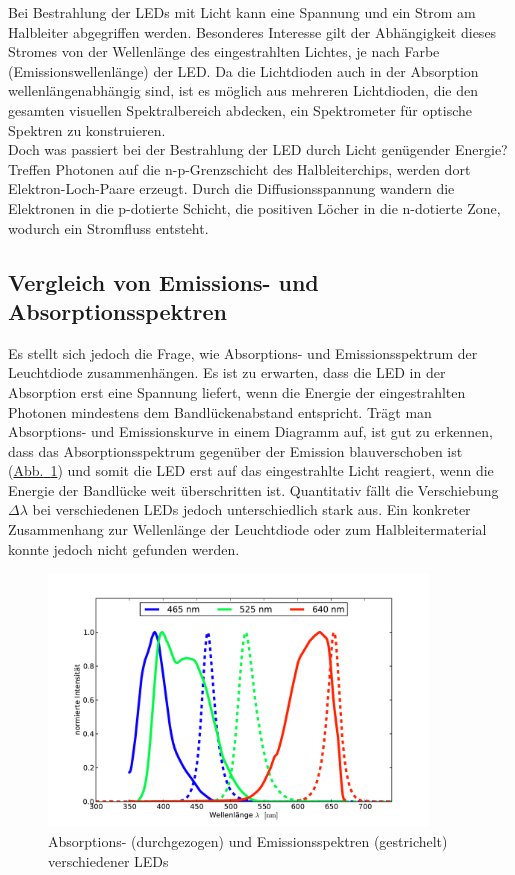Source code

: \documentclass[11pt]{scrartcl}
\newcommand{\hypref}[2]{\hyperref[#2]{{#1}~\ref{#2}}}
\begin{document}
Bei Bestrahlung der LEDs mit Licht kann eine Spannung und ein Strom am Halbleiter abgegriffen werden. Besonderes Interesse gilt der Abhängigkeit dieses Stromes von der Wellenlänge des eingestrahlten Lichtes, je nach Farbe (Emissionswellenlänge) der LED. Da die Lichtdioden auch in der Absorption wellenlängenabhängig sind, ist es möglich aus mehreren Lichtdioden, die den gesamten visuellen Spektralbereich abdecken, ein Spektrometer für optische Spektren zu konstruieren.\\
Doch was passiert bei der Bestrahlung der LED durch Licht genügender Energie? Treffen Photonen auf die n-p-Grenzschicht des Halbleiterchips, werden dort Elektron-Loch-Paare erzeugt. Durch die Diffusionsspannung wandern die Elektronen in die p-dotierte Schicht, die positiven Löcher in die n-dotierte Zone, wodurch ein Stromfluss entsteht.

\subsection{Vergleich von Emissions- und Absorptionsspektren}
Es stellt sich jedoch die Frage, wie Absorptions- und Emissionsspektrum der Leuchtdiode zusammenh\"angen.
Es ist zu erwarten, dass die LED in der Absorption erst eine Spannung liefert, wenn die Energie der eingestrahlten Photonen mindestens dem Bandlückenabstand entspricht.
Tr\"agt man Absorptions- und Emissionskurve in einem Diagramm auf, ist gut zu erkennen, dass das Absorptionsspektrum gegen\"uber der Emission blauverschoben ist (\hypref{Abb.}{Absorption und Emission von LEDs}) und somit die LED erst auf das eingestrahlte Licht reagiert, wenn die Energie der Bandlücke weit überschritten ist. Quantitativ fällt die Verschiebung $\Delta \lambda$ bei verschiedenen LEDs jedoch unterschiedlich stark aus.
Ein konkreter Zusammenhang zur Wellenlänge der Leuchtdiode oder zum Halbleitermaterial konnte jedoch nicht gefunden werden.

\begin{figure}[ht]
\begin{center}
\includegraphics[width=0.9\textwidth]{absorp-emit.pdf}
\end{center}
\vspace{-1.5\baselineskip}
\caption{Absorptions- (durchgezogen) und Emissionsspektren (gestrichelt) verschiedener LEDs}
\label{Absorption und Emission von LEDs}
\end{figure}
\end{document}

+ + + +

--- Aim of the task ---
State the number of lines in the records that include "wenn", and write nothing else.

--- Solution for this problem ---
2